CM (sfingomyelin), sfingosin, yağ asidi, fosforik asit ve kolin içeren bir fosfolipiddir. SM, zarların ve lipoprotein parçacıklarının doğal bir bileşenidir. SM, beyin ve sinir dokusunda büyük miktarlarda bulunur. Laboratuvar farelerinde SM biyosentezinin baskılanması, kontrol grubuyla karşılaştırıldığında, kolesterolün (CH) plazma konsantrasyonlarını %46 ve trigliseritleri %44 azaltır. Ayrıca LDL partikülleri ve çok düşük yoğunluklu lipoproteinlerdeki (VLDL) kolesterol içeriği azalır ve yüksek yoğunluklu lipoprotein kolesterol (HDL) konsantrasyonu artar. Laboratuvar hayvanları üzerinde yapılan çalışmalar, SM sentezinin baskılanmasının, aterosklerotik lezyonların ve makrofaj infiltrasyonunun şiddetinde de önemli bir azalmaya yol açtığını göstermiştir. Sfingolipid sentezinin baskılanmasının, dislipidemi ve ateroskleroz tedavisinde umut verici bir yön olması muhtemeldir. Sfingolipidlere karşı antikorlar, otoimmün demiyelinizasyonun patogenezinde yer alır ve multipl skleroz ve otoimmün ensefalomiyelitte bulunur.

Anti-laminin β antikorları

Laminin, epitel dokuları, sinirleri, yağ hücrelerini, düz, çizgili ve kalp kaslarını çevreleyen hücre dışı matris olan bazal membranların ana glikoproteinidir. Bu çok işlevli, yüksek moleküler ağırlıklı, çok alanlı glikoprotein, zincirler arası disülfid köprüleriyle birbirine bağlanan A, B1 ve B2 olmak üzere 3 polipeptitten oluşur. Laminin, hücre yapışmasını, büyümesini, göçünü ve çoğalmasını, nörit büyümesini, tümör metastazını ve muhtemelen hücresel farklılaşmayı destekler. Laminin'e karşı rekombinant insan antikorlarının vasküler endotelyum gelişimini engellediği bilinmektedir.
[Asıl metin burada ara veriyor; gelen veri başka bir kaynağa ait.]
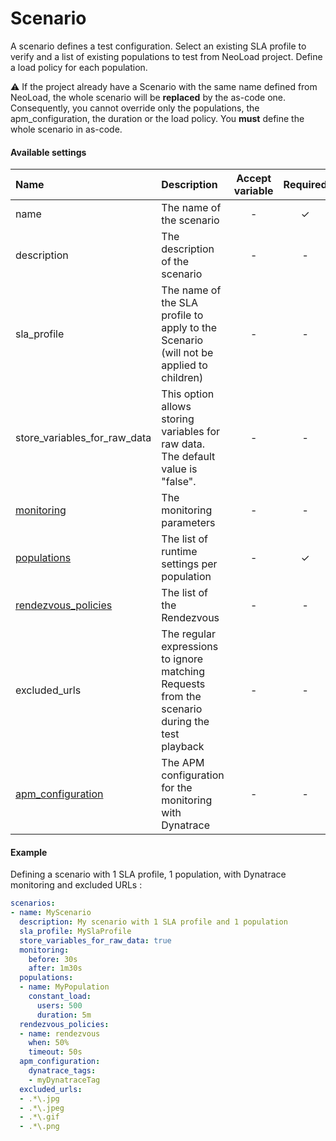 # Scenario
A scenario defines a test configuration. Select an existing SLA profile to verify and a list of existing populations to test from NeoLoad project. Define a load policy for each population.

:warning: If the project already have a Scenario with the same name defined from NeoLoad, the whole scenario will be __replaced__ by the as-code one.
Consequently, you cannot override only the populations, the apm_configuration, the duration or the load policy. You __must__ define the whole scenario in as-code.

#### Available settings

| Name                                | Description                                                                            | Accept variable | Required | Since |
|:----------------------------------- |:-------------------------------------------------------------------------------------- |:---------------:|:--------:|:-----:|
| name                                | The name of the scenario                                                               | -               | &#x2713; |       |
| description                         | The description of the scenario                                                        | -               | -        |       |
| sla_profile                         | The name of the SLA profile to apply to the Scenario (will not be applied to children) | -               | -        |       |
| store_variables_for_raw_data        | This option allows storing variables for raw data.</br> The default value is "false".  | -               | -        |  7.6  |
| [monitoring](monitoring.md)         | The monitoring parameters                                                              | -               | -        |  7.6  |
| [populations](population-policy.md) | The list of runtime settings per population                                           | -               | &#x2713; |       |
| [rendezvous_policies](rendezvous_policy.md) | The list of the Rendezvous                                                     | -               | -        |  7.6  |
| excluded_urls                       | The regular expressions to ignore matching Requests from the scenario during the test playback | -       | -        |  7.6  |
| [apm_configuration](apm_configuration.md) | The APM configuration for the monitoring with Dynatrace                          | -               | -        |  7.5  |


#### Example

Defining a scenario with 1 SLA profile, 1 population, with Dynatrace monitoring and excluded URLs :

```yaml
scenarios:
- name: MyScenario
  description: My scenario with 1 SLA profile and 1 population
  sla_profile: MySlaProfile
  store_variables_for_raw_data: true
  monitoring:
    before: 30s
    after: 1m30s
  populations:
  - name: MyPopulation
    constant_load:
      users: 500
      duration: 5m
  rendezvous_policies:
  - name: rendezvous
    when: 50%
    timeout: 50s
  apm_configuration:
    dynatrace_tags:
    - myDynatraceTag
  excluded_urls:
  - .*\.jpg
  - .*\.jpeg
  - .*\.gif
  - .*\.png
```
Antikoklear antikorlar (anti-68 kD, hsp-70)

İşitme kaybı birçok nedenden kaynaklanabilir. Bazı işitme kaybı türleri erken teşhis ve uygun tedavi ile geri döndürülebilir. Yaygın olarak sinir hasarı ile ilişkili sağırlık olarak adlandırılan sensörinöral işitme kaybı (SNHL), enfeksiyonlar gibi genetik veya edinsel faktörlere bağlı olabilir veya immünolojik nedenlere bağlı olabilir. Çoğu durumda, SNHL'nin nedeni belirlenemez. Bu gibi durumlar idiyopatik SNHL olarak adlandırılır. İmmünosupresif tedaviye çok iyi yanıt veren idiyopatik SNHL'li bir hasta alt grubu vardır. Bu hastaları belirlemeye yönelik laboratuvar testleri, 68 kDa (hsp-70) iç kulak antijenine karşı serum antikorlarını içermelidir. Bilateral hızlı ilerleyen SNHL'si olan hastaların %22'si ve Ménière hastalığı olan hastaların %30'u bu antijene karşı antikorlara sahiptir. Anti-68 kDa (hsp-70) antikorları ayrıca bilateral Ménière sendromlu hastaların yaklaşık %60'ında ve tek taraflı Ménière sendromlu hastaların %35'inde görülür. Açıklanamayan ilerleyici sağırlığı olan hasta grubunda, işitme kaybının bağışıklık etiyolojisine bağlı olma olasılığı yaklaşık yüzde 30'dur. İdiyopatik bilateral SNHL'li 279 hastadan oluşan geniş bir kohortta yapılan son çalışmalar, 90 (%32) pozitif anti-68 kDa (hsp-70) antikor vakası (bunların %63'ü kadın) tanımladı.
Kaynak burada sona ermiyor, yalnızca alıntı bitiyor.